→ What you are asked to do
All of the records should be given again verbatim.
[Opening Material shown section]
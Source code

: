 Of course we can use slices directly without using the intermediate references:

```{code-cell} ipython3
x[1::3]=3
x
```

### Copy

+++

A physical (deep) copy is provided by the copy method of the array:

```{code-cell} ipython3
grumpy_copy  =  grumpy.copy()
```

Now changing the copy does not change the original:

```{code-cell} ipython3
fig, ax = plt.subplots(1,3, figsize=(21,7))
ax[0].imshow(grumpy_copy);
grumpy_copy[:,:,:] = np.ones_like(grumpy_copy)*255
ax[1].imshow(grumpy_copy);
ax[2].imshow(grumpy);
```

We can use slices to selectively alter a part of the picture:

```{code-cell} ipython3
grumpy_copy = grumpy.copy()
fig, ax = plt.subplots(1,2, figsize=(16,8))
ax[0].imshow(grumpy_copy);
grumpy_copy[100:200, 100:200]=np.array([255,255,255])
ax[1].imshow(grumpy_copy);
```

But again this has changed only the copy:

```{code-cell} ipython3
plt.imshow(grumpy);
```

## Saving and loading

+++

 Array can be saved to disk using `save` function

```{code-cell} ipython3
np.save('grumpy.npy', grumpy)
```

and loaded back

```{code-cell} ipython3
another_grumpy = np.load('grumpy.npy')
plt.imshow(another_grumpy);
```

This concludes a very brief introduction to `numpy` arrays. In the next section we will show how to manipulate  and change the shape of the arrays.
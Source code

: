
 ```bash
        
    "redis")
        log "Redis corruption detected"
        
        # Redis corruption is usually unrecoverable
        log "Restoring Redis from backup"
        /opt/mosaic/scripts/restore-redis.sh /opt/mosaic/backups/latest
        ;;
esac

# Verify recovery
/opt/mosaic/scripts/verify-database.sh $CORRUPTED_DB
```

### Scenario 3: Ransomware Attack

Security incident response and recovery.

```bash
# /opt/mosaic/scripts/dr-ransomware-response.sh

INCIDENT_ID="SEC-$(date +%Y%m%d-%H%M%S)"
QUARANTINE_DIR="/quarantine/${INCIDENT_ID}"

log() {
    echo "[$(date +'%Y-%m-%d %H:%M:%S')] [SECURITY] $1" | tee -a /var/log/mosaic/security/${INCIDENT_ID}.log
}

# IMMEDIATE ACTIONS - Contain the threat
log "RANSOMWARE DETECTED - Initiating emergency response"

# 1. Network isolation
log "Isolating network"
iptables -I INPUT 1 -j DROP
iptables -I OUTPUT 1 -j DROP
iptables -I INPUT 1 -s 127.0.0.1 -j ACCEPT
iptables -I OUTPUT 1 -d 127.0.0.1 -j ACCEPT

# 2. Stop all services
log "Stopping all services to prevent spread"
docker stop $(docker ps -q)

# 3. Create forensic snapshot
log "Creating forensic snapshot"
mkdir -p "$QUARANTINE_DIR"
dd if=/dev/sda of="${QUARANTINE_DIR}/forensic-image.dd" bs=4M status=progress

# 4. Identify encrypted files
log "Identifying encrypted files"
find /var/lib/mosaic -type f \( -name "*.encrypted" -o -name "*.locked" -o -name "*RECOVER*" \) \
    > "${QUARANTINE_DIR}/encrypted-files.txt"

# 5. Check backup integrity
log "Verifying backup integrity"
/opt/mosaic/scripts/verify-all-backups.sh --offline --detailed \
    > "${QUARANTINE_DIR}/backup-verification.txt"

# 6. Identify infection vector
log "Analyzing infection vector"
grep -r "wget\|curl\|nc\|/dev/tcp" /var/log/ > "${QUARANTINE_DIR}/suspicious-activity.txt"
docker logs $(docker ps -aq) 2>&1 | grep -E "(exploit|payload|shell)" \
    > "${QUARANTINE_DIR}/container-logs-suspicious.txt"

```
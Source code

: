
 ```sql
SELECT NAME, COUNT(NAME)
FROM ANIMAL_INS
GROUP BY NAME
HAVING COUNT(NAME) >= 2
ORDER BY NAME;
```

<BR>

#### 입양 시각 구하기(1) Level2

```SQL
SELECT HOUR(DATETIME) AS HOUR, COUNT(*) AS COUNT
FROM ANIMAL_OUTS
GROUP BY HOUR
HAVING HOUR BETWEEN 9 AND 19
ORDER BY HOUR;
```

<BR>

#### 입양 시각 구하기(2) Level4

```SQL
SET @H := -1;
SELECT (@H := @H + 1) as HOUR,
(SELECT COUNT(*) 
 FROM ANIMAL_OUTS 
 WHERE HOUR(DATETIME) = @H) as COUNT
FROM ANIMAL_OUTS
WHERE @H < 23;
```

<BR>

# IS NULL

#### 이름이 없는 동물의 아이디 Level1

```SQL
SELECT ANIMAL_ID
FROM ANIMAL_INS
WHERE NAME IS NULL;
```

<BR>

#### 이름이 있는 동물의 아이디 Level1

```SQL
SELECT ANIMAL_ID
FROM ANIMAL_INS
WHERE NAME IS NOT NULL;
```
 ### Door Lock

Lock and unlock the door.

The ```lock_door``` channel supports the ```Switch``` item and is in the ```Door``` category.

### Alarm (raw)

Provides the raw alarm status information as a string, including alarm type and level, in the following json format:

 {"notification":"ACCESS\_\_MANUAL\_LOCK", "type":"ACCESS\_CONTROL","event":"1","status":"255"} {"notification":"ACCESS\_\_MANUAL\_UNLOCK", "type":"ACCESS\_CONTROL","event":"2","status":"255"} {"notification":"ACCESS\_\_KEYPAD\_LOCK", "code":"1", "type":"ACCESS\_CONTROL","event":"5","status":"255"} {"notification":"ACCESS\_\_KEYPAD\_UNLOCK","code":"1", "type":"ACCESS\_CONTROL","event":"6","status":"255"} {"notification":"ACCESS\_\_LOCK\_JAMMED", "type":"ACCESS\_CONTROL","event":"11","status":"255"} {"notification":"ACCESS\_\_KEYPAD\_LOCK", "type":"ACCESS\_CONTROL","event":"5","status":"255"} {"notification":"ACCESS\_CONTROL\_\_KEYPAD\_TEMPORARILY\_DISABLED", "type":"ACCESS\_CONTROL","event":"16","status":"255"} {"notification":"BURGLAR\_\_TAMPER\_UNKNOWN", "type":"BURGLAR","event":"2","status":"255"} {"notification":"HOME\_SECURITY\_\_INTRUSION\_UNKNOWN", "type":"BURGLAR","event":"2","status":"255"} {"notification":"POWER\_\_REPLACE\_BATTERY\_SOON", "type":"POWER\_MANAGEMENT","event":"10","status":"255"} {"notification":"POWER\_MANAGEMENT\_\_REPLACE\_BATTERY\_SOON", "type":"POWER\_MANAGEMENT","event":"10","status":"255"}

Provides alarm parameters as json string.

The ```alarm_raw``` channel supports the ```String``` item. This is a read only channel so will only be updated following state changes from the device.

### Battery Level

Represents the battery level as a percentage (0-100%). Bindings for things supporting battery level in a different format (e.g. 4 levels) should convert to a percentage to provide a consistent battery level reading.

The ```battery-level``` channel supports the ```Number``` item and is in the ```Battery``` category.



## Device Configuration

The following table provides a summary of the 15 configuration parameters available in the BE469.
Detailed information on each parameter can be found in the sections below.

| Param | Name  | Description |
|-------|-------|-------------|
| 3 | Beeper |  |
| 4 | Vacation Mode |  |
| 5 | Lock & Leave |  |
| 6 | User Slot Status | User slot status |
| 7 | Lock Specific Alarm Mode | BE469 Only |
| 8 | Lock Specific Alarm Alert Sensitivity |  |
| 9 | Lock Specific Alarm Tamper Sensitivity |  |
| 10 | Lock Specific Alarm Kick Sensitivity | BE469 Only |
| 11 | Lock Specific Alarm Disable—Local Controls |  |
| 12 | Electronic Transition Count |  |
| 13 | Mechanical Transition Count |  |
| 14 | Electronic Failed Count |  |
[Closing Material shown section]
→ Exercise output
Source code

: Of course we can use slices directly without using the intermediate references:

```{code-cell} ipython3
x[1::3]=3
x
```

### Copy

+++

A physical (deep) copy is provided by the copy method of the array:

```{code-cell} ipython3
grumpy_copy  =  grumpy.copy()
```

Now changing the copy does not change the original:

```{code-cell} ipython3
fig, ax = plt.subplots(1,3, figsize=(21,7))
ax[0].imshow(grumpy_copy);
grumpy_copy[:,:,:] = np.ones_like(grumpy_copy)*255
ax[1].imshow(grumpy_copy);
ax[2].imshow(grumpy);
```

We can use slices to selectively alter a part of the picture:

```{code-cell} ipython3
grumpy_copy = grumpy.copy()
fig, ax = plt.subplots(1,2, figsize=(16,8))
ax[0].imshow(grumpy_copy);
grumpy_copy[100:200, 100:200]=np.array([255,255,255])
ax[1].imshow(grumpy_copy);
```

But again this has changed only the copy:

```{code-cell} ipython3
plt.imshow(grumpy);
```

## Saving and loading

+++

 Array can be saved to disk using `save` function

```{code-cell} ipython3
np.save('grumpy.npy', grumpy)
```

and loaded back

```{code-cell} ipython3
another_grumpy = np.load('grumpy.npy')
plt.imshow(another_grumpy);
```

This concludes a very brief introduction to `numpy` arrays. In the next section we will show how to manipulate  and change the shape of the arrays.
Source code

:
 ```bash
        
    "redis")
        log "Redis corruption detected"
        
        # Redis corruption is usually unrecoverable
        log "Restoring Redis from backup"
        /opt/mosaic/scripts/restore-redis.sh /opt/mosaic/backups/latest
        ;;
esac

# Verify recovery
/opt/mosaic/scripts/verify-database.sh $CORRUPTED_DB
```

### Scenario 3: Ransomware Attack

Security incident response and recovery.

```bash
# /opt/mosaic/scripts/dr-ransomware-response.sh

INCIDENT_ID="SEC-$(date +%Y%m%d-%H%M%S)"
QUARANTINE_DIR="/quarantine/${INCIDENT_ID}"

log() {
    echo "[$(date +'%Y-%m-%d %H:%M:%S')] [SECURITY] $1" | tee -a /var/log/mosaic/security/${INCIDENT_ID}.log
}

# IMMEDIATE ACTIONS - Contain the threat
log "RANSOMWARE DETECTED - Initiating emergency response"

# 1. Network isolation
log "Isolating network"
iptables -I INPUT 1 -j DROP
iptables -I OUTPUT 1 -j DROP
iptables -I INPUT 1 -s 127.0.0.1 -j ACCEPT
iptables -I OUTPUT 1 -d 127.0.0.1 -j ACCEPT

# 2. Stop all services
log "Stopping all services to prevent spread"
docker stop $(docker ps -q)

# 3. Create forensic snapshot
log "Creating forensic snapshot"
mkdir -p "$QUARANTINE_DIR"
dd if=/dev/sda of="${QUARANTINE_DIR}/forensic-image.dd" bs=4M status=progress

# 4. Identify encrypted files
log "Identifying encrypted files"
find /var/lib/mosaic -type f \( -name "*.encrypted" -o -name "*.locked" -o -name "*RECOVER*" \) \
    > "${QUARANTINE_DIR}/encrypted-files.txt"

# 5. Check backup integrity
log "Verifying backup integrity"
/opt/mosaic/scripts/verify-all-backups.sh --offline --detailed \
    > "${QUARANTINE_DIR}/backup-verification.txt"

# 6. Identify infection vector
log "Analyzing infection vector"
grep -r "wget\|curl\|nc\|/dev/tcp" /var/log/ > "${QUARANTINE_DIR}/suspicious-activity.txt"
docker logs $(docker ps -aq) 2>&1 | grep -E "(exploit|payload|shell)" \
    > "${QUARANTINE_DIR}/container-logs-suspicious.txt"

```
Source code

:
 ```sql
SELECT NAME, COUNT(NAME)
FROM ANIMAL_INS
GROUP BY NAME
HAVING COUNT(NAME) >= 2
ORDER BY NAME;
```

<BR>

#### 입양 시각 구하기(1) Level2

```SQL
SELECT HOUR(DATETIME) AS HOUR, COUNT(*) AS COUNT
FROM ANIMAL_OUTS
GROUP BY HOUR
HAVING HOUR BETWEEN 9 AND 19
ORDER BY HOUR;
```

<BR>

#### 입양 시각 구하기(2) Level4

```SQL
SET @H := -1;
SELECT (@H := @H + 1) as HOUR,
(SELECT COUNT(*) 
 FROM ANIMAL_OUTS 
 WHERE HOUR(DATETIME) = @H) as COUNT
FROM ANIMAL_OUTS
WHERE @H < 23;
```

<BR>

# IS NULL

#### 이름이 없는 동물의 아이디 Level1

```SQL
SELECT ANIMAL_ID
FROM ANIMAL_INS
WHERE NAME IS NULL;
```

<BR>

#### 이름이 있는 동물의 아이디 Level1

```SQL
SELECT ANIMAL_ID
FROM ANIMAL_INS
WHERE NAME IS NOT NULL;
```
 ### Door Lock

Lock and unlock the door.

The ```lock_door``` channel supports the ```Switch``` item and is in the ```Door``` category.

### Alarm (raw)

Provides the raw alarm status information as a string, including alarm type and level, in the following json format:

 {"notification":"ACCESS\_\_MANUAL\_LOCK", "type":"ACCESS\_CONTROL","event":"1","status":"255"} {"notification":"ACCESS\_\_MANUAL\_UNLOCK", "type":"ACCESS\_CONTROL","event":"2","status":"255"} {"notification":"ACCESS\_\_KEYPAD\_LOCK", "code":"1", "type":"ACCESS\_CONTROL","event":"5","status":"255"} {"notification":"ACCESS\_\_KEYPAD\_UNLOCK","code":"1", "type":"ACCESS\_CONTROL","event":"6","status":"255"} {"notification":"ACCESS\_\_LOCK\_JAMMED", "type":"ACCESS\_CONTROL","event":"11","status":"255"} {"notification":"ACCESS\_\_KEYPAD\_LOCK", "type":"ACCESS\_CONTROL","event":"5","status":"255"} {"notification":"ACCESS\_CONTROL\_\_KEYPAD\_TEMPORARILY\_DISABLED", "type":"ACCESS\_CONTROL","event":"16","status":"255"} {"notification":"BURGLAR\_\_TAMPER\_UNKNOWN", "type":"BURGLAR","event":"2","status":"255"} {"notification":"HOME\_SECURITY\_\_INTRUSION\_UNKNOWN", "type":"BURGLAR","event":"2","status":"255"} {"notification":"POWER\_\_REPLACE\_BATTERY\_SOON", "type":"POWER\_MANAGEMENT","event":"10","status":"255"} {"notification":"POWER\_MANAGEMENT\_\_REPLACE\_BATTERY\_SOON", "type":"POWER\_MANAGEMENT","event":"10","status":"255"}

Provides alarm parameters as json string.

The ```alarm_raw``` channel supports the ```String``` item. This is a read only channel so will only be updated following state changes from the device.

### Battery Level

Represents the battery level as a percentage (0-100%). Bindings for things supporting battery level in a different format (e.g. 4 levels) should convert to a percentage to provide a consistent battery level reading.

The ```battery-level``` channel supports the ```Number``` item and is in the ```Battery``` category.



## Device Configuration

The following table provides a summary of the 15 configuration parameters available in the BE469.
Detailed information on each parameter can be found in the sections below.

| Param | Name  | Description |
|-------|-------|-------------|
| 3 | Beeper |  |
| 4 | Vacation Mode |  |
| 5 | Lock & Leave |  |
| 6 | User Slot Status | User slot status |
| 7 | Lock Specific Alarm Mode | BE469 Only |
| 8 | Lock Specific Alarm Alert Sensitivity |  |
| 9 | Lock Specific Alarm Tamper Sensitivity |  |
| 10 | Lock Specific Alarm Kick Sensitivity | BE469 Only |
| 11 | Lock Specific Alarm Disable—Local Controls |  |
| 12 | Electronic Transition Count |  |
| 13 | Mechanical Transition Count |  |
| 14 | Electronic Failed Count |  |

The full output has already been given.